Segment Start: PROVIDED ENTRIES

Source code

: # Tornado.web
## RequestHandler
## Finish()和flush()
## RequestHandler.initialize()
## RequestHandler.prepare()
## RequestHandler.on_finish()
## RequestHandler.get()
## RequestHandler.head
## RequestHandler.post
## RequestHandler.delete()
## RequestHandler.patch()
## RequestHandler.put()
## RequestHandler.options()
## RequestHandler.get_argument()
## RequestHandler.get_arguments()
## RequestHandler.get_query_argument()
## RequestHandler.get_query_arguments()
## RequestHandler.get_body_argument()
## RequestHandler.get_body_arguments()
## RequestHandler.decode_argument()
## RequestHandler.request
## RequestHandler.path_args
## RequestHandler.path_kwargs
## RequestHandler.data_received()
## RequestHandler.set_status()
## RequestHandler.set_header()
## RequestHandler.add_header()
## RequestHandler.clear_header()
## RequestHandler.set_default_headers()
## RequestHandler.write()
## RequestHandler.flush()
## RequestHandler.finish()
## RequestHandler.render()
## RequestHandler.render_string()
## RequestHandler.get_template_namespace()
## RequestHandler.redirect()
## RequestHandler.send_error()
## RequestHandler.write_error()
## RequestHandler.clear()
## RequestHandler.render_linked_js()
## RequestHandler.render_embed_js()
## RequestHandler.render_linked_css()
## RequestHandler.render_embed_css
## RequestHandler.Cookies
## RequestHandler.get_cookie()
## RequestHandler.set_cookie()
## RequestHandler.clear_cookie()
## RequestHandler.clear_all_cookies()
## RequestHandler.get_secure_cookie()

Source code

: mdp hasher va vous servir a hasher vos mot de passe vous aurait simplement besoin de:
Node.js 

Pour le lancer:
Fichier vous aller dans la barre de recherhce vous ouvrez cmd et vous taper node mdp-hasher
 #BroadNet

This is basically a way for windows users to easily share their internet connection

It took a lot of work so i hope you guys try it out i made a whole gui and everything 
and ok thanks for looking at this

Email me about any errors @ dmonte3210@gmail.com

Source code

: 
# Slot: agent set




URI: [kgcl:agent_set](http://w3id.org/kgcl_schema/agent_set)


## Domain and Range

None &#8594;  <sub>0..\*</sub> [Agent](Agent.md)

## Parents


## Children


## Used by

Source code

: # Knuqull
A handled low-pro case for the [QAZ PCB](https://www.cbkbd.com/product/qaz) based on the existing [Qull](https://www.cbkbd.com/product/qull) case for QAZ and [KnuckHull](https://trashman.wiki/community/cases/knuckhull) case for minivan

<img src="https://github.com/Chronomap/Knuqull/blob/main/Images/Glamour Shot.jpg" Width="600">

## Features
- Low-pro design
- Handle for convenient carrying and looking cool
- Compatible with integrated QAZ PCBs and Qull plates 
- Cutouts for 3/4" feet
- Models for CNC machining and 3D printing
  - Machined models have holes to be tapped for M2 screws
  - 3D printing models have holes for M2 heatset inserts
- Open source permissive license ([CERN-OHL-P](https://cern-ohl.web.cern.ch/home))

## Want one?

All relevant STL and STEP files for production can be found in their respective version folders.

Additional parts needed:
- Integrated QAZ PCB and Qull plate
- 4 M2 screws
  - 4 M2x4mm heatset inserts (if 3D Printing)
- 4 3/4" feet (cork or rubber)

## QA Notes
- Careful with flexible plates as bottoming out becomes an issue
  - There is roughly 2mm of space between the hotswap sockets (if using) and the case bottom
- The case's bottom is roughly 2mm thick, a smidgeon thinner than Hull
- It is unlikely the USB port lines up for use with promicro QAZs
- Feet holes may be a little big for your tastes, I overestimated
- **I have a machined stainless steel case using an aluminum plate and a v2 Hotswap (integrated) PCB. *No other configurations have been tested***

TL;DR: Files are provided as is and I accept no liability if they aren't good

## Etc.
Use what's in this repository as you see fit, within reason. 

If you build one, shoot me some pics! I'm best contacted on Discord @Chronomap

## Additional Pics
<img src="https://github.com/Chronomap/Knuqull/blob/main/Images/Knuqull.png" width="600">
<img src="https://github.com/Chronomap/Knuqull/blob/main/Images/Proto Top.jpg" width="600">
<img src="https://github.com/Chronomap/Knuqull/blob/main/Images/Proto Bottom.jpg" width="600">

Segment End: PROVIDED ENTRIES

#### WHAT IS NEEDED
Please copy exactly the lines from the first line of the records above through the line containing "## RequestHandler.get_query_argument()", including both, and nothing more.

#### RESULT OF THIS TASK
Source code

: # Tornado.web
## RequestHandler
## Finish()和flush()
## RequestHandler.initialize()
## RequestHandler.prepare()
## RequestHandler.on_finish()
## RequestHandler.get()
## RequestHandler.head
## RequestHandler.post
## RequestHandler.delete()
## RequestHandler.patch()
## RequestHandler.put()
## RequestHandler.options()
## RequestHandler.get_argument()
## RequestHandler.get_arguments()
## RequestHandler.get_query_argument()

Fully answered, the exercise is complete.